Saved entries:
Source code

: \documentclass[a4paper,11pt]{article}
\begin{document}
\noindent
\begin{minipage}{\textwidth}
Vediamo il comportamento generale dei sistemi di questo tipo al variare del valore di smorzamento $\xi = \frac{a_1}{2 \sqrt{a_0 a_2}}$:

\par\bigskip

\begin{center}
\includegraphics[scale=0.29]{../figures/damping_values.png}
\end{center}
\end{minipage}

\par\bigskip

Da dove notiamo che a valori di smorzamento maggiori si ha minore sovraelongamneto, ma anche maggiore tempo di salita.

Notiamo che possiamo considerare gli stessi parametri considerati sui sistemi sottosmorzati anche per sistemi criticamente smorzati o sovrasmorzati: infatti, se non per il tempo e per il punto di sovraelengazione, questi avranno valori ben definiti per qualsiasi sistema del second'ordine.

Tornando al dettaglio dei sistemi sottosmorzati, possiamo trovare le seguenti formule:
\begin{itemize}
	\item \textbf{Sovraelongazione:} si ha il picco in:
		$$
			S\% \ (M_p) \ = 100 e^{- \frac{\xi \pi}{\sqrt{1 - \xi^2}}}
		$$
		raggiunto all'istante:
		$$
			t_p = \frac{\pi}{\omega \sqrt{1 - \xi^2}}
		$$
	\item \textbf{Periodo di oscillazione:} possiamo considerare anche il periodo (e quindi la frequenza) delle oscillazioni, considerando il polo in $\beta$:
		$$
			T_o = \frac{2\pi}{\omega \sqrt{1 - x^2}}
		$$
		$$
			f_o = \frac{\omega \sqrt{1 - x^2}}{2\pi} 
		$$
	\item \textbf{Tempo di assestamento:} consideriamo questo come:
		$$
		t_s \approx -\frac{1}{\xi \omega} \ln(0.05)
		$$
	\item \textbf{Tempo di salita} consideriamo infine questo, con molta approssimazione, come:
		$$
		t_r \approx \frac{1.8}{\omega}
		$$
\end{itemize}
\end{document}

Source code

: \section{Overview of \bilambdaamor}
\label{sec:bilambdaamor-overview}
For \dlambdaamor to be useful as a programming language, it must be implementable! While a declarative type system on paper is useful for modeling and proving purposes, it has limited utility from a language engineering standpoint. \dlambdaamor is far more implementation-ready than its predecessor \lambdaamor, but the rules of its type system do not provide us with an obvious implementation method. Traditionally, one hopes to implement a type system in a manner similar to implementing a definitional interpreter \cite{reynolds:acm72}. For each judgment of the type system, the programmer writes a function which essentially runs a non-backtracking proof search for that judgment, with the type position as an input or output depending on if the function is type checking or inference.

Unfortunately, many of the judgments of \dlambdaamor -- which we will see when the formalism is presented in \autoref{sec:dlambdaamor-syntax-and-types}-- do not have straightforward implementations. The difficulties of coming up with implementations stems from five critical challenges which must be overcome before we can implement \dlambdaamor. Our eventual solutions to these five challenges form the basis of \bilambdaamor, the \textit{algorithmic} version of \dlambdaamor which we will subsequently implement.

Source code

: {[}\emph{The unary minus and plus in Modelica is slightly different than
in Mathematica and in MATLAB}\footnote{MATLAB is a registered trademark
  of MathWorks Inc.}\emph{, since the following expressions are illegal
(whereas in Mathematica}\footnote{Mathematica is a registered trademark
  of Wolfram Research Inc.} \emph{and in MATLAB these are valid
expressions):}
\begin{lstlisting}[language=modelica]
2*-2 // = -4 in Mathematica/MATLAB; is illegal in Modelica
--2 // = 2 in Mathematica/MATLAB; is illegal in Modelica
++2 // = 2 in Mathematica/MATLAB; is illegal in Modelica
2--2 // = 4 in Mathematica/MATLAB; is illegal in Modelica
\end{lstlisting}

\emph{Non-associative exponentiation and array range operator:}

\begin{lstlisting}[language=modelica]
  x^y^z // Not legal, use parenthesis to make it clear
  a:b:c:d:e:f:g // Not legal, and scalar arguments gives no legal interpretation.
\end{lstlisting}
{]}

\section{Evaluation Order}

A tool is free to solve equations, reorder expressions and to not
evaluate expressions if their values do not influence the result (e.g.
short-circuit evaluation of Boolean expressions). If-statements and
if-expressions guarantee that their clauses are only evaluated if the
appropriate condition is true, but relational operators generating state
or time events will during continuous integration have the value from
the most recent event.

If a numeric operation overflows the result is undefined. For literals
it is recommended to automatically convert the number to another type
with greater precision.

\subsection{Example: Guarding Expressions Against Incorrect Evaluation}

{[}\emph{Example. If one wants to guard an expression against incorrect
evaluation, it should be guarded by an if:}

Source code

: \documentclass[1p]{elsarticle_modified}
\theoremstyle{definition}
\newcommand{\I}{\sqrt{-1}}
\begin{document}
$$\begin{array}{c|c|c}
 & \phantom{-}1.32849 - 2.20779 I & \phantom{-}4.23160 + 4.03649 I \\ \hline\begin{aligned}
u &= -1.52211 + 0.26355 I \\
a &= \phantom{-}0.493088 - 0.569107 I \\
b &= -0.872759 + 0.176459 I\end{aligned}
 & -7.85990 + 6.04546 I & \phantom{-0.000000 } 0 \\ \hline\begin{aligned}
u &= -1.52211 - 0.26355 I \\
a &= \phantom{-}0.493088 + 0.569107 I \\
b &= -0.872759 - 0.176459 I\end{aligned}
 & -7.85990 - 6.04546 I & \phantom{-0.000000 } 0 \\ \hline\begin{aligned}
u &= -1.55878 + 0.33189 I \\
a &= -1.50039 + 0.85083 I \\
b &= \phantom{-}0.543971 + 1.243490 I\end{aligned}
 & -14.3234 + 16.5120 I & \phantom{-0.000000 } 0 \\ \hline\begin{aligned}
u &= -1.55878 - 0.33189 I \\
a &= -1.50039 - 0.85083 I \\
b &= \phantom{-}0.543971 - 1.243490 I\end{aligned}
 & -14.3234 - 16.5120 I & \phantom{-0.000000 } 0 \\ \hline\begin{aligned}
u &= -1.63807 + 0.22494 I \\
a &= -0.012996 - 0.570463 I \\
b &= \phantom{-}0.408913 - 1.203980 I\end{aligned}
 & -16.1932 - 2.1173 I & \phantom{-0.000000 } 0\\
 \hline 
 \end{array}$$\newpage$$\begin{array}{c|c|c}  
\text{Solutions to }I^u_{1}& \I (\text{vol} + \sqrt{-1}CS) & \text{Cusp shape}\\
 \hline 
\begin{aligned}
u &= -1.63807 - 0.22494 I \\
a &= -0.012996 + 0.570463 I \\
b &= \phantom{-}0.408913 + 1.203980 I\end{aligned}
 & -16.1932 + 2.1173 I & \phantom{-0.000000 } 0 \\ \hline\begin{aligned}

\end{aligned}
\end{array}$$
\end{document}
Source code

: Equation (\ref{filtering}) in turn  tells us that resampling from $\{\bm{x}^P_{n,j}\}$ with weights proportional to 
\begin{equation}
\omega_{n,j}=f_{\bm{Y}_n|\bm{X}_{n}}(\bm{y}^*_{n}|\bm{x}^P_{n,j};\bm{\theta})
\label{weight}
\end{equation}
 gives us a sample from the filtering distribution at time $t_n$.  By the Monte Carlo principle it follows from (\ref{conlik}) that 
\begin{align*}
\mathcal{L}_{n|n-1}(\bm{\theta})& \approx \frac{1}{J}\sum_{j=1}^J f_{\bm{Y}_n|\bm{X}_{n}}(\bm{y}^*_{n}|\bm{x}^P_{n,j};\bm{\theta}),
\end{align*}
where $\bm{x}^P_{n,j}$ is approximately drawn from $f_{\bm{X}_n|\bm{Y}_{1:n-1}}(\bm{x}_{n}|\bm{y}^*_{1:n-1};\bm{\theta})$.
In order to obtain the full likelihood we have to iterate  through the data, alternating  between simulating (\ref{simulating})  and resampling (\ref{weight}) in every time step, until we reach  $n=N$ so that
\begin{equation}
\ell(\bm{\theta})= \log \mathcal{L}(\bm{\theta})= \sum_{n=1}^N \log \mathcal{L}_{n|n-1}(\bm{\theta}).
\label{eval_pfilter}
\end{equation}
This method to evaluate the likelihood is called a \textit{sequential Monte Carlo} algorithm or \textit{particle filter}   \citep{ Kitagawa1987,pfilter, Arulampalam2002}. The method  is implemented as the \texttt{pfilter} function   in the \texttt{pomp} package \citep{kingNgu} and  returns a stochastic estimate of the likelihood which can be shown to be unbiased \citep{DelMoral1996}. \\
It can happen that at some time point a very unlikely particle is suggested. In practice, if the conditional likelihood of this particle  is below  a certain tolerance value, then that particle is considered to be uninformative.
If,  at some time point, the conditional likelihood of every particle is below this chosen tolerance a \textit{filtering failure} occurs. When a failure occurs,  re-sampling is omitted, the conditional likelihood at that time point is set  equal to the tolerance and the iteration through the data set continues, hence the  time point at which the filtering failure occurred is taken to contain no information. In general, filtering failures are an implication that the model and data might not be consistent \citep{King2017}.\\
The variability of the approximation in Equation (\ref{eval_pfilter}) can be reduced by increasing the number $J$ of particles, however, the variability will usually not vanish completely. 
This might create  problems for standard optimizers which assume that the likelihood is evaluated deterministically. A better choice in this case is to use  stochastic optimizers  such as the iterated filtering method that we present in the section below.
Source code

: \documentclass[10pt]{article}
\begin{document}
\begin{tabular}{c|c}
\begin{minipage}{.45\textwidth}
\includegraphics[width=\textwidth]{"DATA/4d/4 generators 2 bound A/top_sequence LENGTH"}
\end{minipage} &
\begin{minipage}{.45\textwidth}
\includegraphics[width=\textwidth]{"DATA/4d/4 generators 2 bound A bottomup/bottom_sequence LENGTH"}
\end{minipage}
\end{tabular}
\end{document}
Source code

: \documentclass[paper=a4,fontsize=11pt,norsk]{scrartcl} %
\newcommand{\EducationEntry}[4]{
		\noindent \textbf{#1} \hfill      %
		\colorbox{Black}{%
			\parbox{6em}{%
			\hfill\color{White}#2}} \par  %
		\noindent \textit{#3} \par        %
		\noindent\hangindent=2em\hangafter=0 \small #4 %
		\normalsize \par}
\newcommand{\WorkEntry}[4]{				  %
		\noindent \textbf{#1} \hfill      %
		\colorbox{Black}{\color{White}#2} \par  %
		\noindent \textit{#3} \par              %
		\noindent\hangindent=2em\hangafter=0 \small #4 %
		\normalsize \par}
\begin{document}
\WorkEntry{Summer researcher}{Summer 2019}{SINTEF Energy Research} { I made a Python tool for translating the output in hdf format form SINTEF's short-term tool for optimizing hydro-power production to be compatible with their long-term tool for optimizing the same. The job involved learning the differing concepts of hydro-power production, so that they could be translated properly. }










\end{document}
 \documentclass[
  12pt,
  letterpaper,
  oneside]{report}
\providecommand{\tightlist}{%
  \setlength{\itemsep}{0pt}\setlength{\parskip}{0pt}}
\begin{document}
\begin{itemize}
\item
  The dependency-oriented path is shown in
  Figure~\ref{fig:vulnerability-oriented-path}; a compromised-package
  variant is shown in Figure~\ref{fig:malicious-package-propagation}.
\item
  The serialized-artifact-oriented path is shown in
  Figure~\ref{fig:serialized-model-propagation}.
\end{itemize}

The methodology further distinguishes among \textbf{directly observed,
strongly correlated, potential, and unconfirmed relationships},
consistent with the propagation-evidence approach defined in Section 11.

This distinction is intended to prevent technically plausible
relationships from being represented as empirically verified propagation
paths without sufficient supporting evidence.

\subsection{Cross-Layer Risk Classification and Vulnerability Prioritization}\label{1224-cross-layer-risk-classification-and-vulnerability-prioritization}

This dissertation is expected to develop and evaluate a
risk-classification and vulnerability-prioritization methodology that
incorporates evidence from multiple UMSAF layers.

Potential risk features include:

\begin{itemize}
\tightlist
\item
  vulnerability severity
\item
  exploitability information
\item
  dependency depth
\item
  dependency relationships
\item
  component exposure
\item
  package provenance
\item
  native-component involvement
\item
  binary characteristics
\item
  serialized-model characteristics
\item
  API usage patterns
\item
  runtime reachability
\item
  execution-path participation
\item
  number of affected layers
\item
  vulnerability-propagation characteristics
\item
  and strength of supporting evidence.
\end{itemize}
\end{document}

• **What you are asked to do**
Look through the records and copy down every line that holds "frac".

• **The completed task**
Vediamo il comportamento generale dei sistemi di questo tipo al variare del valore di smorzamento $\xi = \frac{a_1}{2 \sqrt{a_0 a_2}}$:
			S\% \ (M_p) \ = 100 e^{- \frac{\xi \pi}{\sqrt{1 - \xi^2}}}
			t_p = \frac{\pi}{\omega \sqrt{1 - \xi^2}}
			T_o = \frac{2\pi}{\omega \sqrt{1 - x^2}}
			f_o = \frac{\omega \sqrt{1 - x^2}}{2\pi} 
		t_s \approx -\frac{1}{\xi \omega} \ln(0.05)
		t_r \approx \frac{1.8}{\omega}
\mathcal{L}_{n|n-1}(\bm{\theta})& \approx \frac{1}{J}\sum_{j=1}^J f_{\bm{Y}_n|\bm{X}_{n}}(\bm{y}^*_{n}|\bm{x}^P_{n,j};\bm{\theta}),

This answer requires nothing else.